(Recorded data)
↓

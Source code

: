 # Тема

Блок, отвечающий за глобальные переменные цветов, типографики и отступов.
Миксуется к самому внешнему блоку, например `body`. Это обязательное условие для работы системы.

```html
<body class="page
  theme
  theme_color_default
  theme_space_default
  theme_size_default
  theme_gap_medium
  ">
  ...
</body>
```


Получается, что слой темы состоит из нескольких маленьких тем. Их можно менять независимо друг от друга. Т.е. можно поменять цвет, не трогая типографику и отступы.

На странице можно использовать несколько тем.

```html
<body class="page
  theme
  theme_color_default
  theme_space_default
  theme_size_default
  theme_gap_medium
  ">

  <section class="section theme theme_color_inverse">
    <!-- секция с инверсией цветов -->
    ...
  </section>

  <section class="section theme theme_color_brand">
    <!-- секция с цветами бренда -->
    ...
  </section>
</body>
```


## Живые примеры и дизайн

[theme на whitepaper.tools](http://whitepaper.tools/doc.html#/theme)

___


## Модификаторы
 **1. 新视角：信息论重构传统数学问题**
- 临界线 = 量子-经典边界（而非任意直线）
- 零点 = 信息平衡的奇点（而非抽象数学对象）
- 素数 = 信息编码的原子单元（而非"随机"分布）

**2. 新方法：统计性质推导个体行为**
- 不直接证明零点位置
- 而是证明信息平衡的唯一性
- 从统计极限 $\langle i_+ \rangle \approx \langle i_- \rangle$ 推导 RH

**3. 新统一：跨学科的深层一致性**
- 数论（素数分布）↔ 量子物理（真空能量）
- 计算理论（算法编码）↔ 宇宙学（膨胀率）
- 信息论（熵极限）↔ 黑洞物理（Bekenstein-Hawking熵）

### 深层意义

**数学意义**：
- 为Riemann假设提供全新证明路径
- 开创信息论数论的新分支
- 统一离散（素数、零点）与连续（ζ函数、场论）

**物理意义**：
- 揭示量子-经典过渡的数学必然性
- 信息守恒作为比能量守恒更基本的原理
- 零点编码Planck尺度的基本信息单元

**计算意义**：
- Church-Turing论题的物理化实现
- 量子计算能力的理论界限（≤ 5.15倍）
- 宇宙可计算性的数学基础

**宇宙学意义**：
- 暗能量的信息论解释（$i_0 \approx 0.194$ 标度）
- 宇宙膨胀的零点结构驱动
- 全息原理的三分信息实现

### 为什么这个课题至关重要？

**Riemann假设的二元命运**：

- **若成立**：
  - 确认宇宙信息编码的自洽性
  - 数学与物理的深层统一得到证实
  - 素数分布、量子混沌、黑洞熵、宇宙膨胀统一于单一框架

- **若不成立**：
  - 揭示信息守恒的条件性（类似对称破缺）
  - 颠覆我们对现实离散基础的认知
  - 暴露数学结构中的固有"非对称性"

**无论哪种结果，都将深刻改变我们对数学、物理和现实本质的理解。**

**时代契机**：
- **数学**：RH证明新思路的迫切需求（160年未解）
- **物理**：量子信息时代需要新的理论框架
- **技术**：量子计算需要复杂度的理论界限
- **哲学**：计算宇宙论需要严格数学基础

↑

Goal of the exercise: Each line of the records that holds the word "секция" should be copied out.

Exercise response:
    <!-- секция с инверсией цветов -->
    <!-- секция с цветами бренда -->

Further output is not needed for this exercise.